Example of the issue:
The hard and soft core dump file size limits are set to unlimited for the oracle user by using the following entries in /etc/security/limits.d/oracle.conf:
oracle soft core unlimited
oracle hard core unlimited
However, when becoming the oracle user (e.g., “sudo -i -u oracle”), the ulimit command reports the core file size limit to be 0, not unlimited, as expected.
The reason for this behaviour can be explained by the following note in the sudo 1.9.9 changelog:
https://www.sudo.ws/releases/stable/#1.9.9
"It is now possible to set resource limits in the sudoers file itself. The special values default and “user” refer to the default system limit and invoking user limit respectively.

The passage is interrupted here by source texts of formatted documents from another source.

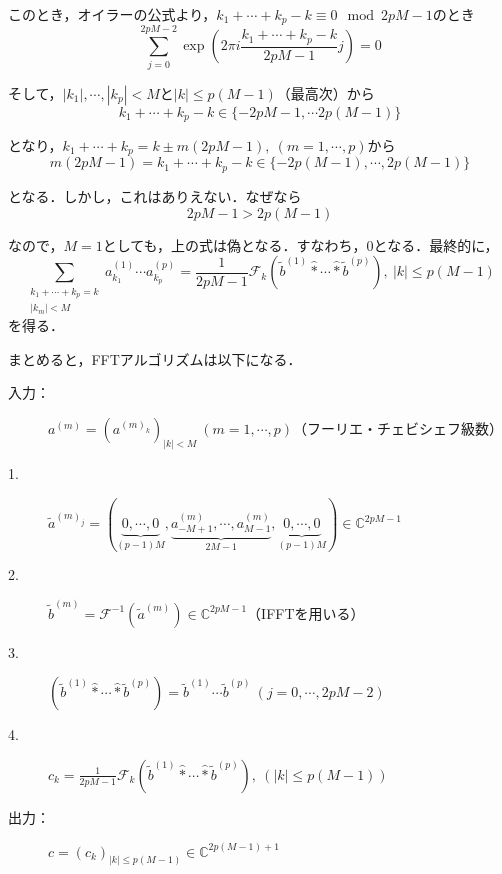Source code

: \documentclass[11pt,a4paper,titlepage]{jsreport}
\theoremstyle{definition}
\begin{document}
\begin{description}
    このとき，オイラーの公式より，$k_1+\cdots+k_p-k \equiv 0 \mod 2pM-1$のとき
    \begin{equation*}
      \sum_{j=0}^{2pM-2} \exp(2\pi i \frac{k_1+\cdots+k_p-k}{2pM-1}j) = 0
    \end{equation*}

    そして，$|k_1|,\cdots,|k_p|<M$と$|k|\leq p(M-1)$（最高次）から
    \begin{equation*}
      k_1+\cdots+k_p-k \in \{ -2pM-1, \cdots 2p(M-1) \}
    \end{equation*}

    となり，$k_1+\cdots+k_p = k \pm m(2pM-1),\ (m=1,\cdots, p)$から
    \begin{equation*}
      m(2pM-1) = k_1 + \cdots + k_p - k \in \{ -2p(M-1),\cdots, 2p(M-1)\}
    \end{equation*}

    となる．しかし，これはありえない．なぜなら
    \begin{equation*}
      2pM-1 > 2p(M-1)
    \end{equation*}

    なので，$M=1$としても，上の式は偽となる．すなわち，$0$となる．最終的に，
    \begin{equation*}
      \sum_{\substack{k_1+\cdots+k_p=k \\ |k_m|<M}} a_{k_1}^{(1)}\cdots a_{k_p}^{(p)} = \frac{1}{2pM-1}\mathcal{F}_k \left( \tilde{b}^{(1)} \hat* \cdots \hat* \tilde{b}^{(p)} \right),\ |k|\leq p(M-1)
    \end{equation*}
    を得る．
\end{description}

まとめると，FFTアルゴリズムは以下になる．
\begin{screen}
  \begin{description}
    \item[入力：]$a^{(m)}=\left( a^{(m)_k} \right)_{|k|<M}\ (m=1,\cdots,p)$（フーリエ・チェビシェフ級数）
    \item[1.] $\tilde{a}^{(m)_j} = \left( \underbrace{0,\cdots,0}_{(p-1)M}, \underbrace{a_{-M+1}^{(m)},\cdots,a_{M-1}^{(m)}}_{2M-1},\underbrace{{0,\cdots,0}}_{(p-1)M}\right) \in \mathbb{C}^{2pM-1}$
    \item[2.] $\tilde{b}^{(m)}=\mathcal{F}^{-1} (\tilde{a}^{(m)}) \in \mathbb{C}^{2pM-1}$（IFFTを用いる）
    \item[3.] $\left( \tilde{b}^{(1)} \hat* \cdots \hat* \tilde{b}^{(p)} \right) = \tilde{b}^{(1)} \cdots \tilde{b}^{(p)}\ \left(j=0,\cdots,2pM-2\right)$
    \item[4.] $c_k = \frac{1}{2pM-1} \mathcal{F}_k \left( \tilde{b}^{(1)} \hat* \cdots \hat* \tilde{b}^{(p)} \right),\ (|k| \leq p(M-1))$
    \item[出力：] $c=\left( c_k \right)_{|k|\leq p(M-1)} \in \mathbb{C}^{2p(M-1)+1}$
  \end{description}
\end{screen}
 \newpage 
 \newpage 
\end{document}
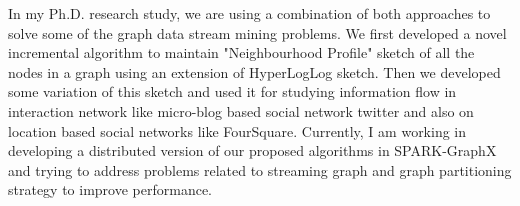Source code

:In my Ph.D. research study, we are using a combination of both approaches to solve some of the graph data stream mining problems. We first developed a novel incremental algorithm to maintain "Neighbourhood Profile" sketch of all the nodes in a graph using an extension of HyperLogLog sketch. Then we developed some variation of this sketch and used it for studying information flow in interaction network like micro-blog based social network twitter and also on location based social networks like FourSquare. Currently, I am working in developing a distributed version of our proposed algorithms in SPARK-GraphX and trying to address problems related to streaming graph and graph partitioning strategy to improve performance.

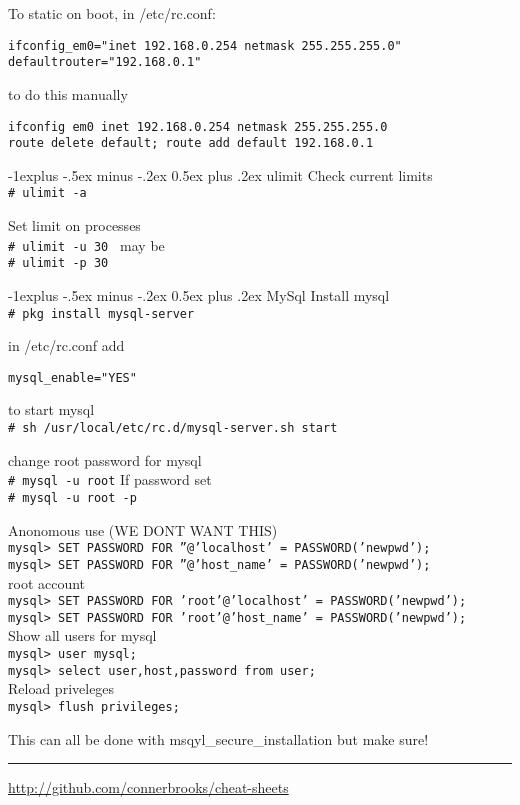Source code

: \documentclass[10pt,landscape]{article}
\makeatletter
\newcommand{\shellcmd}[1]{\\\indent\indent\texttt{\footnotesize #1}}
\renewcommand{\subsection}{\@startsection{subsection}{2}{0mm}%
                                {-1explus -.5ex minus -.2ex}%
                                {0.5ex plus .2ex}%
                                {\normalfont\normalsize\bfseries}}
\makeatother
\begin{document}
\begin{multicols}{3}
To static on boot, in /etc/rc.conf:
\begin{verbatim}
ifconfig_em0="inet 192.168.0.254 netmask 255.255.255.0"
defaultrouter="192.168.0.1"
\end{verbatim}

to do this manually 
\begin{verbatim}
ifconfig em0 inet 192.168.0.254 netmask 255.255.255.0
route delete default; route add default 192.168.0.1
\end{verbatim}


\subsection{ulimit}
Check current limits
\shellcmd{\# ulimit -a }

Set limit on processes
\shellcmd{\# ulimit -u 30 }
may be
\shellcmd{\# ulimit -p 30 }


\subsection{MySql}
Install mysql
\shellcmd{\# pkg install mysql-server }

in /etc/rc.conf add
\begin{verbatim}
mysql_enable="YES"
\end{verbatim}


to start mysql
\shellcmd{\# sh /usr/local/etc/rc.d/mysql-server.sh start}


change root password for mysql
\shellcmd{\# mysql -u root}
If password set
\shellcmd{\# mysql -u root -p}

Anonomous use (WE DONT WANT THIS)
\shellcmd{mysql> SET PASSWORD FOR ''@'localhost' = PASSWORD('newpwd');}
\shellcmd{mysql> SET PASSWORD FOR ''@'host\_name' = PASSWORD('newpwd');} \\

root account
\shellcmd{mysql> SET PASSWORD FOR 'root'@'localhost' = PASSWORD('newpwd');}
\shellcmd{mysql> SET PASSWORD FOR 'root'@'host\_name' = PASSWORD('newpwd');} \\


Show all users for mysql
\shellcmd{mysql> user mysql;}
\shellcmd{mysql> select user,host,password from user;} \\

Reload priveleges
\shellcmd{mysql> flush privileges;}


This can all be done with msqyl\_secure\_installation but make sure!

\rule{0.3\linewidth}{0.25pt}
\scriptsize


\href{http://github.com/connerbrooks/cheat-sheets}{http://github.com/connerbrooks/cheat-sheets}

\end{multicols}
\end{document}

The core dump size limit is now set to 0 by default unless overridden by the sudoers file."
The important part is in the last sentence – “core dump size limit is now set to 0 by default unless overridden by the sudoers file”.

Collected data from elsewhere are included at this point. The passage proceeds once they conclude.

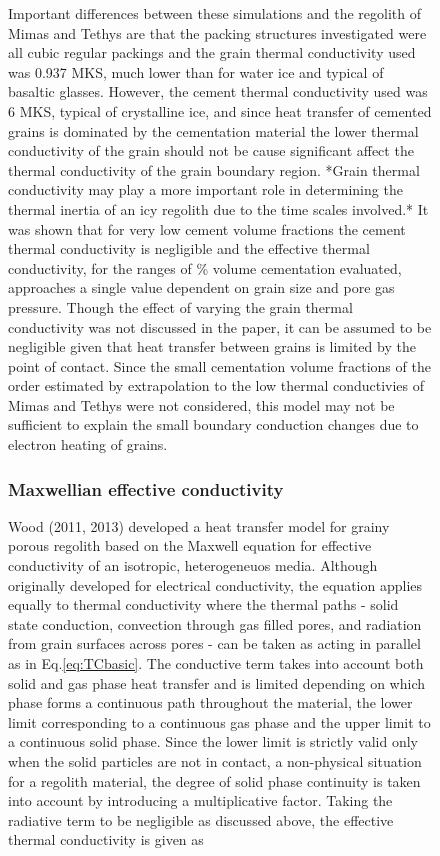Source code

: \documentclass[11pt]{article} %
\begin{document}
\begin{figure}[ht]
	Important differences between these simulations and the regolith of Mimas and Tethys are that the packing structures investigated were all cubic regular packings and the grain thermal conductivity used was 0.937 MKS, much lower than for water ice and typical of basaltic glasses. However, the cement thermal conductivity used was 6 MKS, typical of crystalline ice, and since heat transfer of cemented grains is dominated by the cementation material the lower thermal conductivity of the grain should not be cause significant affect the thermal conductivity of the grain boundary region. *Grain thermal conductivity may play a more important role in determining the thermal inertia of an icy regolith due to the time scales involved.* It was shown that for very low cement volume fractions the cement thermal conductivity is negligible and the effective thermal conductivity, for the ranges of \% volume cementation evaluated, approaches a single value dependent on grain size and pore gas pressure. Though the effect of varying the grain thermal conductivity was not discussed in the paper, it can be assumed to be negligible given that heat transfer between grains is limited by the point of contact. Since the small cementation volume fractions of the order estimated by extrapolation to the low thermal conductivies of Mimas and Tethys were not considered, this model may not be sufficient to explain the small boundary conduction changes due to electron heating of grains.

\subsubsection{Maxwellian effective conductivity}
	 Wood (2011, 2013) developed a heat transfer model for grainy porous regolith based on the Maxwell equation for effective conductivity of an isotropic, heterogeneuos media. Although originally developed for electrical conductivity, the equation applies equally to thermal conductivity where the thermal paths - solid state conduction, convection through gas filled pores, and radiation from grain surfaces across pores - can be taken as acting in parallel as in Eq.\ref{eq:TCbasic}. The conductive term takes into account both solid and gas phase heat transfer and is limited depending on which phase forms a continuous path throughout the material, the lower limit corresponding to a continuous gas phase and the upper limit to a continuous solid phase. Since the lower limit is strictly valid only when the solid particles are not in contact, a non-physical situation for a regolith material, the degree of solid phase continuity is taken into account by introducing a multiplicative factor. Taking the radiative term to be negligible as discussed above, the effective thermal conductivity is given as
	

\end{figure}
\end{document}
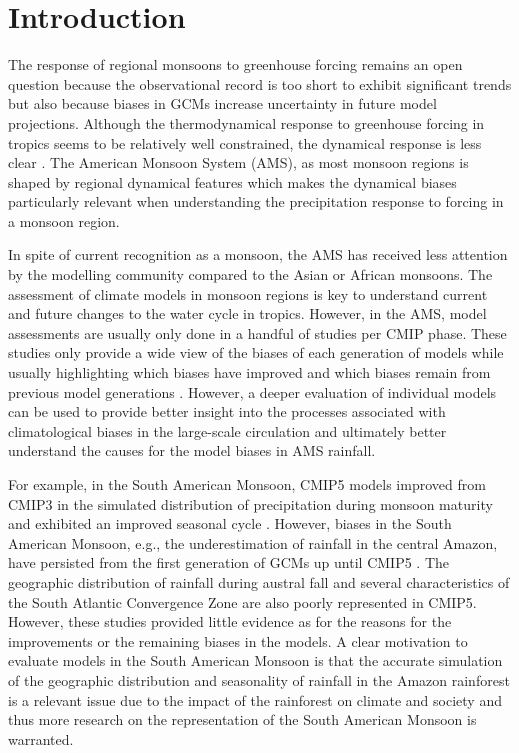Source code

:
\section{Introduction}

The response of regional monsoons to greenhouse forcing remains an open question \citep{zhou2016,pascale2019} because the observational record is too short to exhibit significant trends but also because biases in GCMs increase uncertainty in future model projections.
Although the thermodynamical response to greenhouse forcing in tropics seems to be relatively well constrained, the dynamical response is less clear \citep{shepherd2014}. The American Monsoon System (AMS), as most monsoon regions is shaped by regional dynamical features which makes the dynamical biases particularly relevant when understanding the precipitation response to forcing in a monsoon region. %

In spite of current recognition as a monsoon, the AMS has received less attention by the modelling community compared to the Asian or African monsoons. 
The assessment of climate models in monsoon regions is key to understand current and future changes to the water cycle in tropics. However, in the AMS, model assessments are usually only done in a handful of studies per CMIP phase.  These studies only provide a wide view of the biases of each generation of models while usually highlighting which biases have improved and which biases remain from previous model generations \citep[see e.g.][]{geil2013,ryu2014}. However, a deeper evaluation of individual models can be used to provide better insight into the processes associated with climatological biases in the large-scale circulation and ultimately better understand the causes for the model biases in AMS rainfall. 

For example, in the South American Monsoon, CMIP5 models improved from CMIP3 in the simulated distribution of precipitation during monsoon maturity and exhibited an improved seasonal cycle \citep{jones2013,yin2013}. However, biases in the South American Monsoon, e.g., the underestimation of rainfall in the central Amazon, have persisted from the first generation of GCMs up until CMIP5 \citep{li2006,yin2013}. The geographic distribution of rainfall during  austral fall and several characteristics of the South Atlantic Convergence Zone are also poorly represented in CMIP5. However, these studies provided little evidence as for the reasons for the improvements or the remaining biases in the models. 
A clear motivation to evaluate models in the South American Monsoon is that the accurate simulation of the geographic distribution and seasonality of rainfall in the Amazon rainforest is a relevant issue due to the impact of the rainforest on climate and society \citep[e.g.][]{li2006,Malhi20610,yin2013} and thus more research on the representation of the South American Monsoon is warranted.

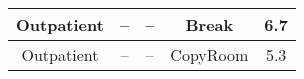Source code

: \begin{table}
\begin{tabular}{|c|c|c|c|c|}
Outpatient             & --                      & --                                                                                                            & Break                             & 6.7                                                                                                            \\ \hline
Outpatient             & --                      & --                                                                                                            & CopyRoom                          & 5.3                                                                                                            \\ \hline
\end{tabular}
\end{table}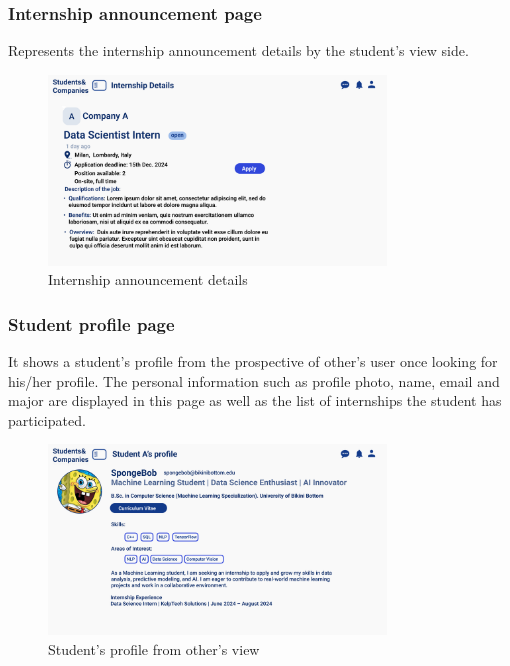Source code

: \subsubsection{Internship announcement page}
Represents the internship announcement details by the student's view side.
\begin{figure}[H]
    \centering
    \includegraphics[width=0.8\textwidth]{Images/UI/Internship details-student view.png}
    \caption{Internship announcement details }\label{fig:Internship announcement details}
\end{figure}
\subsubsection{Student profile page}
It shows a student's profile from the prospective of other's user once looking for his/her profile.
The personal information such as profile photo, name, email and major are displayed in this page as 
well as the list of internships the student has participated. 
\begin{figure}[H]
    \centering
    \includegraphics[width=0.8\textwidth]{Images/UI/Student profile.png}
    \caption{Student's profile from other's view}\label{fig:Student's profile from other's view}
\end{figure}

\newpage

This applies to SFS version 7.3 and greater because 7.3 implements sudoers grammar post v1.9.9, while SFS 7.2 implements sudo grammar before sudo v1.9.9.
The workaround:
Add a one-line Defaults specification to the sudoers policy to explicitly set rlimit_core, thus overriding the default of 0:
Defaults>ALL rlimit_core=user
or possibly
Defaults>ALL rlimit_core=default
By explicitly overriding the core dump size limit for all users in the sudoers policy, the core dump size limit is no longer set to 0 by default.